- [ACTION ITEM]: Filter the data below for the string "mathbb" and copy each matching line.

Stored data entries:
::::

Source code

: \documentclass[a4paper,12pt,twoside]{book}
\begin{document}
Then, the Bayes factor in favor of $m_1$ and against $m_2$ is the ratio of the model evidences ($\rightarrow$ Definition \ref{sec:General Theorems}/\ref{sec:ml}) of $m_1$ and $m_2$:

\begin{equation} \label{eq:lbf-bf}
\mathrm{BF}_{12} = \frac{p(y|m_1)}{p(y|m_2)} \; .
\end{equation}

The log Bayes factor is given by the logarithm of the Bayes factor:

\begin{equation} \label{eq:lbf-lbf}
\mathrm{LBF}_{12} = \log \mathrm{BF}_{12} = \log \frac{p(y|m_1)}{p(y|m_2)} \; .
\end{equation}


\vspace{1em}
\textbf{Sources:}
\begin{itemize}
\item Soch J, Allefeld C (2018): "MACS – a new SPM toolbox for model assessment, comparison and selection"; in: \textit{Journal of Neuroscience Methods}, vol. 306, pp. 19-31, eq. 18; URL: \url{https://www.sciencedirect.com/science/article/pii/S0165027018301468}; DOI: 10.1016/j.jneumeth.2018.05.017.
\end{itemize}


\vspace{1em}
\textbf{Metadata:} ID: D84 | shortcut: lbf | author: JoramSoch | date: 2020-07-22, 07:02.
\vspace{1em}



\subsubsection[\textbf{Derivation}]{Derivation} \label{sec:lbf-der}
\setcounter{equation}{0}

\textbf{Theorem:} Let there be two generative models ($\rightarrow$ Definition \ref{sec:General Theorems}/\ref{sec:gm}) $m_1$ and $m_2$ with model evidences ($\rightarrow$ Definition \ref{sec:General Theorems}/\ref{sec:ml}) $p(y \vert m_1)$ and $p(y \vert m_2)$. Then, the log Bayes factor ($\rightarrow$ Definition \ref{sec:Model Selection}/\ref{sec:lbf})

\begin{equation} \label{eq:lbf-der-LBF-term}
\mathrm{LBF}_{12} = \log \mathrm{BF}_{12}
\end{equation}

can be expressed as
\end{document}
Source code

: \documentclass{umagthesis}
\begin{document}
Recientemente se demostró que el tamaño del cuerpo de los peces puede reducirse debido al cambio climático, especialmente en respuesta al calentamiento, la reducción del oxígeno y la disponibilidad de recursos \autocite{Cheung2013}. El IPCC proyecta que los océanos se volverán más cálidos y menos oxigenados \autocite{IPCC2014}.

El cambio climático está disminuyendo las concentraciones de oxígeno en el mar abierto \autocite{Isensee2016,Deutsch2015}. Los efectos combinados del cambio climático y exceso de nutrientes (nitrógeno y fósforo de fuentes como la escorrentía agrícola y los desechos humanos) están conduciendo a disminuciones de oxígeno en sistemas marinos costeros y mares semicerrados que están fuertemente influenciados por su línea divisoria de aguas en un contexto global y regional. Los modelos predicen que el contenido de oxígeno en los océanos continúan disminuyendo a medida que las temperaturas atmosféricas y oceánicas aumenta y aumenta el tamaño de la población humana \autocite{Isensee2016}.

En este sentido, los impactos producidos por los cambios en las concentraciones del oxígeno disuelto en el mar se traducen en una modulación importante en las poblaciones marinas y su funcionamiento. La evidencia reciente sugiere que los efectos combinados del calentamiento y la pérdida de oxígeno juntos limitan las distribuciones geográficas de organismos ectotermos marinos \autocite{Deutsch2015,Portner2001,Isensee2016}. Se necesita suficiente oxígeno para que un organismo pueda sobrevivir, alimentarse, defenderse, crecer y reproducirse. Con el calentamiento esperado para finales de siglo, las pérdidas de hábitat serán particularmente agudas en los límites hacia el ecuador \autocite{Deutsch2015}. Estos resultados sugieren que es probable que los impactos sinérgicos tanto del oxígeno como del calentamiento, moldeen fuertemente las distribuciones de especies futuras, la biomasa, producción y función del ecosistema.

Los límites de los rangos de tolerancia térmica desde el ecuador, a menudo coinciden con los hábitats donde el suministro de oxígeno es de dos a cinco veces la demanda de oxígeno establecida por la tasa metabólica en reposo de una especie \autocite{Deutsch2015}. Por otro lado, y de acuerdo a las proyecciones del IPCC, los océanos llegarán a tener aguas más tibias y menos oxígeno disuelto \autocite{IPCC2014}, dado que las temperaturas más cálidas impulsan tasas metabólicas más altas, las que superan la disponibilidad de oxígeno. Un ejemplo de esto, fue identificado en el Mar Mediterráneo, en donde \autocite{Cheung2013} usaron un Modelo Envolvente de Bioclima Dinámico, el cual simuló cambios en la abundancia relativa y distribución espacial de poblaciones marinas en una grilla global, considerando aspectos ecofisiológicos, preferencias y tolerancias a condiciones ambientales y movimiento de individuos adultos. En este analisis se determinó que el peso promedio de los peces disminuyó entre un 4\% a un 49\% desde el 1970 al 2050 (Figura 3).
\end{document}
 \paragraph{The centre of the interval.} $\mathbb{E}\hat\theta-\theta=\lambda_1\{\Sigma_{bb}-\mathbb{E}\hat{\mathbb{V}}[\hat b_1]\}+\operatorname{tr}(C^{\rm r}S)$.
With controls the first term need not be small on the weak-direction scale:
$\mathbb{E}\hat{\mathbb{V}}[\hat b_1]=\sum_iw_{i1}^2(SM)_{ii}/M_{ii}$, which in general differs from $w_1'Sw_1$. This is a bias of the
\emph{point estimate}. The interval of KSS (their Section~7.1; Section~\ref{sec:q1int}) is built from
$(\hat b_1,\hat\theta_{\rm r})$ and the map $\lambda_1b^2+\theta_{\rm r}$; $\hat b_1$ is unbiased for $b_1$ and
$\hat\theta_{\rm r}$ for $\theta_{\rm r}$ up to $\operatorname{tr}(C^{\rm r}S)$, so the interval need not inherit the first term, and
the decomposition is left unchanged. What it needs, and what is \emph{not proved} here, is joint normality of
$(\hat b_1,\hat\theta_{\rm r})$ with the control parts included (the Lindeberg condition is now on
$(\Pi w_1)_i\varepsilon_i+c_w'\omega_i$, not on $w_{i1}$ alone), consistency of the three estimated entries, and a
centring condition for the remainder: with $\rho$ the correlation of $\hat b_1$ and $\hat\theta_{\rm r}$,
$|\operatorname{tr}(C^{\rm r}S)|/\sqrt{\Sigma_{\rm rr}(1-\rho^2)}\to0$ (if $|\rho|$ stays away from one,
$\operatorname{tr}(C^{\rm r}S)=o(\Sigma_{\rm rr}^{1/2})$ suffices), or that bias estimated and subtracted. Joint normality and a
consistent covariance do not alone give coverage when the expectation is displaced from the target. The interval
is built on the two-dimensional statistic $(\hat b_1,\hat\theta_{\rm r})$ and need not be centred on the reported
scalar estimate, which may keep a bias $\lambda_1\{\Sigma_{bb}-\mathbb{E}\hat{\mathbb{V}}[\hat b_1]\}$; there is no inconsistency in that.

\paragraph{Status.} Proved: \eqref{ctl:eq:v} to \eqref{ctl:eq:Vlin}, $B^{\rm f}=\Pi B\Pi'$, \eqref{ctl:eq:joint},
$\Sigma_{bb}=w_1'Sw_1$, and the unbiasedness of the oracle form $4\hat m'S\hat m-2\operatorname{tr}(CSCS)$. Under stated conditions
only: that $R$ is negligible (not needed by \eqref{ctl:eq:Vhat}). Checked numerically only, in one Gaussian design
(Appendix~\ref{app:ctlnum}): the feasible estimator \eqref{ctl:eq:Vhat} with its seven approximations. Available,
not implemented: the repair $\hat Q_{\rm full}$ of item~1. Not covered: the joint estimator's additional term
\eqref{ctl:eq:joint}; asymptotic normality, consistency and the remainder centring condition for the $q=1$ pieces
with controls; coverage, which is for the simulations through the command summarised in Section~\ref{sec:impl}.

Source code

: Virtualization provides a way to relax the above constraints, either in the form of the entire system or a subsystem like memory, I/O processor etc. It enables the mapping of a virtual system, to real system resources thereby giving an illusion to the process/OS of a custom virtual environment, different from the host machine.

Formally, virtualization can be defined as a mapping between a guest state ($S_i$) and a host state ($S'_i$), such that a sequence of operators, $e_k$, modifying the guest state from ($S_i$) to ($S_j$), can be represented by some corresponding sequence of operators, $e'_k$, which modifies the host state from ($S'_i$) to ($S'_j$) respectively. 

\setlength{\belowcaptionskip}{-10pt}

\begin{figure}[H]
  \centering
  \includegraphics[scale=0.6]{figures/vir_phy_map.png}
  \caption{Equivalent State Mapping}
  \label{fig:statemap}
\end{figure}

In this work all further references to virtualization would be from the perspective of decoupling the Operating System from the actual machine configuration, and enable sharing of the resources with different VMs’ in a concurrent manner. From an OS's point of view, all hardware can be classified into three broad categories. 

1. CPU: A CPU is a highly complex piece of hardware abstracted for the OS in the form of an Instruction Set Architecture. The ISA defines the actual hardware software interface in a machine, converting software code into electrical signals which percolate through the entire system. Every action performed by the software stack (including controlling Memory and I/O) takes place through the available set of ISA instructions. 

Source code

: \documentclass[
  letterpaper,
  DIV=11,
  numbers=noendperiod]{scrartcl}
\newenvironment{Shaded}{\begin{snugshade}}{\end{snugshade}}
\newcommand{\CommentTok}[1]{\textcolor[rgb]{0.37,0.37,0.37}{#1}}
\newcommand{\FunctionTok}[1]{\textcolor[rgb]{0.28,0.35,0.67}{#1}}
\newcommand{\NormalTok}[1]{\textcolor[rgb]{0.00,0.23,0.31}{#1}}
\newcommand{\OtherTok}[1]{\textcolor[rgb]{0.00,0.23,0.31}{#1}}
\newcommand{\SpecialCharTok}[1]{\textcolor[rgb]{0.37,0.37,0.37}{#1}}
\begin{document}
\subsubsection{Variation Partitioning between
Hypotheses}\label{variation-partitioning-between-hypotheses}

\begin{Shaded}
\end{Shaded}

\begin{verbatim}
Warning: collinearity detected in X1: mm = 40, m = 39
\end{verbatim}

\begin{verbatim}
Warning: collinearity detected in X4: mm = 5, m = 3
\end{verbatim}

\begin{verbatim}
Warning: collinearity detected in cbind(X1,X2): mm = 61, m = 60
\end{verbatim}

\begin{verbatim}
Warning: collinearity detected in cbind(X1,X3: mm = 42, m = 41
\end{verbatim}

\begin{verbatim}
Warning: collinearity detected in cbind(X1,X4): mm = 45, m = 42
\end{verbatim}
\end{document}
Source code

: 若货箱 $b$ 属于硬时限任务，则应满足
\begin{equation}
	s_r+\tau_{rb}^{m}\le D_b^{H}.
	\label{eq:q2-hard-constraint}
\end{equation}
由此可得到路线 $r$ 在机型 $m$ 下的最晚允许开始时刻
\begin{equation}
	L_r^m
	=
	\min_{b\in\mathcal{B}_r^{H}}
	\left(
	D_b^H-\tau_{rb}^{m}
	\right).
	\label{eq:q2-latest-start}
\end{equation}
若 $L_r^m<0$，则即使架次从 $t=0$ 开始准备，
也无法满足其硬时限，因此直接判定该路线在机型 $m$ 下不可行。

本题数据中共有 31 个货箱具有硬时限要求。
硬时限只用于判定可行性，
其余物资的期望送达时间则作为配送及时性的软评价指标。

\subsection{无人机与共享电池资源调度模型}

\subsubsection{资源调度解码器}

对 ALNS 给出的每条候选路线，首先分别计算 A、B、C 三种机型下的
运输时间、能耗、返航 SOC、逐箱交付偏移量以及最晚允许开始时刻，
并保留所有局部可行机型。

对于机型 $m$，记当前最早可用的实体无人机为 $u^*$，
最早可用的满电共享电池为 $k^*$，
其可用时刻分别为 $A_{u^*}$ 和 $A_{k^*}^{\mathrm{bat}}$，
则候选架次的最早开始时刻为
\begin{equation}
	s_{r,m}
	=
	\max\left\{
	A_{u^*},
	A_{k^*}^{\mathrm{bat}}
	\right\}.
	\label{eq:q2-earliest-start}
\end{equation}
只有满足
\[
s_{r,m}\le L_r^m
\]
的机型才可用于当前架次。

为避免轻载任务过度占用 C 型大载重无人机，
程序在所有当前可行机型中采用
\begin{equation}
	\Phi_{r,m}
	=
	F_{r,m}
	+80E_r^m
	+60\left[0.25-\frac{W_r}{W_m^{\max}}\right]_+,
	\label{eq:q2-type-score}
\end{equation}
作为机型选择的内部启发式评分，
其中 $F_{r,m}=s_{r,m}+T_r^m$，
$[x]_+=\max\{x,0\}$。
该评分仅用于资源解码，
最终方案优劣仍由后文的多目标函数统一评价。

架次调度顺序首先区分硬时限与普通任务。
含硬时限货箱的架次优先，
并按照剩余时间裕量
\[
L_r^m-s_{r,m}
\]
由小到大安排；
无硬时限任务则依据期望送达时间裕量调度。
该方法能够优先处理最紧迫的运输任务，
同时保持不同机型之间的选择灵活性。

::::

- [EXERCISE SOLUTION]:
 \paragraph{The centre of the interval.} $\mathbb{E}\hat\theta-\theta=\lambda_1\{\Sigma_{bb}-\mathbb{E}\hat{\mathbb{V}}[\hat b_1]\}+\operatorname{tr}(C^{\rm r}S)$.
$\mathbb{E}\hat{\mathbb{V}}[\hat b_1]=\sum_iw_{i1}^2(SM)_{ii}/M_{ii}$, which in general differs from $w_1'Sw_1$. This is a bias of the
scalar estimate, which may keep a bias $\lambda_1\{\Sigma_{bb}-\mathbb{E}\hat{\mathbb{V}}[\hat b_1]\}$; there is no inconsistency in that.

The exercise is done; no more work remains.